Rendered images with source text
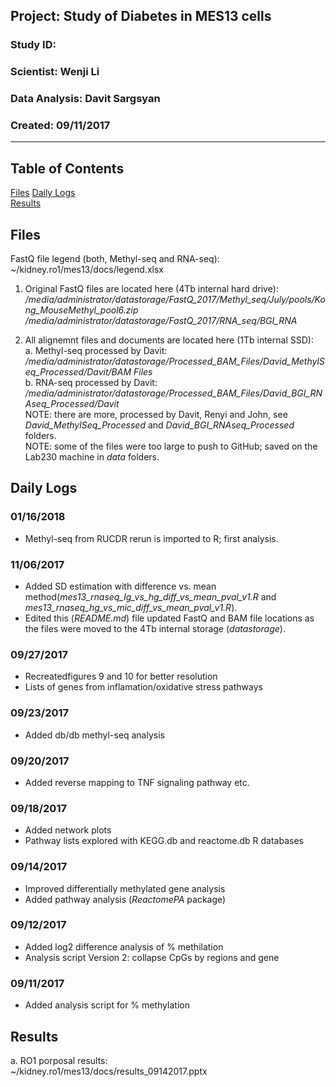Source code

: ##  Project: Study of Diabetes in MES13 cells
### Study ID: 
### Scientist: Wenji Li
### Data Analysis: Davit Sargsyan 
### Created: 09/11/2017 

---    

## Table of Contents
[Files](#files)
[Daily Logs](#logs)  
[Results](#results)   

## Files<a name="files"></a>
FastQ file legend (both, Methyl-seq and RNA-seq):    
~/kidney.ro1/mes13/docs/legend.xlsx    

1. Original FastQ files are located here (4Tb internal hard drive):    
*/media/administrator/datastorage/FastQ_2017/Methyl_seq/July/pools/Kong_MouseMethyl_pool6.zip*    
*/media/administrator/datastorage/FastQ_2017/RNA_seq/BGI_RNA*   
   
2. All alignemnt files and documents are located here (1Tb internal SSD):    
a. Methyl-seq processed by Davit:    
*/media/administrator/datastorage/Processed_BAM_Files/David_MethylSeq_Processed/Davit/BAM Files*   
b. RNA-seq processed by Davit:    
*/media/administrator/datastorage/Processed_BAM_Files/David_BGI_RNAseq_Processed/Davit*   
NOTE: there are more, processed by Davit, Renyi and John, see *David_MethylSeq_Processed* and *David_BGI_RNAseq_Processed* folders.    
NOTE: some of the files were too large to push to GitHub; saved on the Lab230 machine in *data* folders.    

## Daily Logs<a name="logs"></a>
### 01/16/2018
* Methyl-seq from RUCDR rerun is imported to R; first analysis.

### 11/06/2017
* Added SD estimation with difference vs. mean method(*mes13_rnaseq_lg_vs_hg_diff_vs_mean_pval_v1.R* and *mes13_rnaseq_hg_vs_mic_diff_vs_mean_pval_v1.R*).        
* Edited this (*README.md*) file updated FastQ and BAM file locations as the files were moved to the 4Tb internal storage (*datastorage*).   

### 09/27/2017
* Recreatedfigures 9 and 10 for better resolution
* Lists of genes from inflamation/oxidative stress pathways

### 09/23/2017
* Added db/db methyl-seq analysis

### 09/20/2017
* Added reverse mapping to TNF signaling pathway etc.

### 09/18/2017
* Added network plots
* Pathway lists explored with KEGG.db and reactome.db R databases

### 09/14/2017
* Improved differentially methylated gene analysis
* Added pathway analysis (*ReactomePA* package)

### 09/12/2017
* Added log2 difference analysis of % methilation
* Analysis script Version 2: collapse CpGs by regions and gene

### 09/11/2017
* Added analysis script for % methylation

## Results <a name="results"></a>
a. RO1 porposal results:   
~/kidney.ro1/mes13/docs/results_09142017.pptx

**Task details:** Copy the lines from the entries above in which the word "difference" appears.

**Exercise solution:**
* Added SD estimation with difference vs. mean method(*mes13_rnaseq_lg_vs_hg_diff_vs_mean_pval_v1.R* and *mes13_rnaseq_hg_vs_mic_diff_vs_mean_pval_v1.R*).        
* Added log2 difference analysis of % methilation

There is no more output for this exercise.